§ **Exercise goal**: Please repeat the records word for word and skip the pictures.

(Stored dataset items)
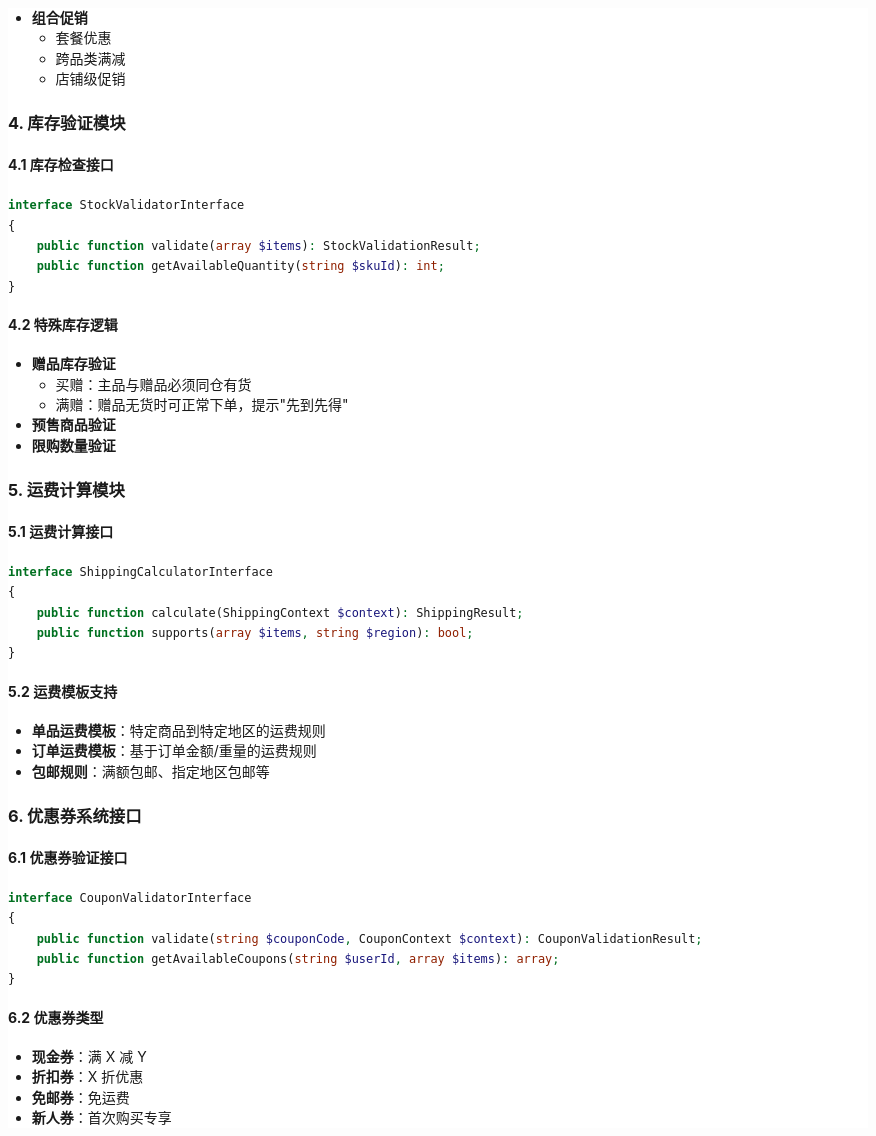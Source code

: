 - **组合促销**
  - 套餐优惠
  - 跨品类满减
  - 店铺级促销

### 4. 库存验证模块

#### 4.1 库存检查接口
```php
interface StockValidatorInterface
{
    public function validate(array $items): StockValidationResult;
    public function getAvailableQuantity(string $skuId): int;
}
```

#### 4.2 特殊库存逻辑
- **赠品库存验证**
  - 买赠：主品与赠品必须同仓有货
  - 满赠：赠品无货时可正常下单，提示"先到先得"
- **预售商品验证**
- **限购数量验证**

### 5. 运费计算模块

#### 5.1 运费计算接口
```php
interface ShippingCalculatorInterface
{
    public function calculate(ShippingContext $context): ShippingResult;
    public function supports(array $items, string $region): bool;
}
```

#### 5.2 运费模板支持
- **单品运费模板**：特定商品到特定地区的运费规则
- **订单运费模板**：基于订单金额/重量的运费规则
- **包邮规则**：满额包邮、指定地区包邮等

### 6. 优惠券系统接口

#### 6.1 优惠券验证接口
```php
interface CouponValidatorInterface
{
    public function validate(string $couponCode, CouponContext $context): CouponValidationResult;
    public function getAvailableCoupons(string $userId, array $items): array;
}
```

#### 6.2 优惠券类型
- **现金券**：满 X 减 Y
- **折扣券**：X 折优惠
- **免邮券**：免运费
- **新人券**：首次购买专享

§ **Expected answer**:
Source code

: - **组合促销**
  - 套餐优惠
  - 跨品类满减
  - 店铺级促销

### 4. 库存验证模块

#### 4.1 库存检查接口
```php
interface StockValidatorInterface
{
    public function validate(array $items): StockValidationResult;
    public function getAvailableQuantity(string $skuId): int;
}
```

#### 4.2 特殊库存逻辑
- **赠品库存验证**
  - 买赠：主品与赠品必须同仓有货
  - 满赠：赠品无货时可正常下单，提示"先到先得"
- **预售商品验证**
- **限购数量验证**

### 5. 运费计算模块

#### 5.1 运费计算接口
```php
interface ShippingCalculatorInterface
{
    public function calculate(ShippingContext $context): ShippingResult;
    public function supports(array $items, string $region): bool;
}
```

#### 5.2 运费模板支持
- **单品运费模板**：特定商品到特定地区的运费规则
- **订单运费模板**：基于订单金额/重量的运费规则
- **包邮规则**：满额包邮、指定地区包邮等

### 6. 优惠券系统接口

#### 6.1 优惠券验证接口
```php
interface CouponValidatorInterface
{
    public function validate(string $couponCode, CouponContext $context): CouponValidationResult;
    public function getAvailableCoupons(string $userId, array $items): array;
}
```

#### 6.2 优惠券类型
- **现金券**：满 X 减 Y
- **折扣券**：X 折优惠
- **免邮券**：免运费
- **新人券**：首次购买专享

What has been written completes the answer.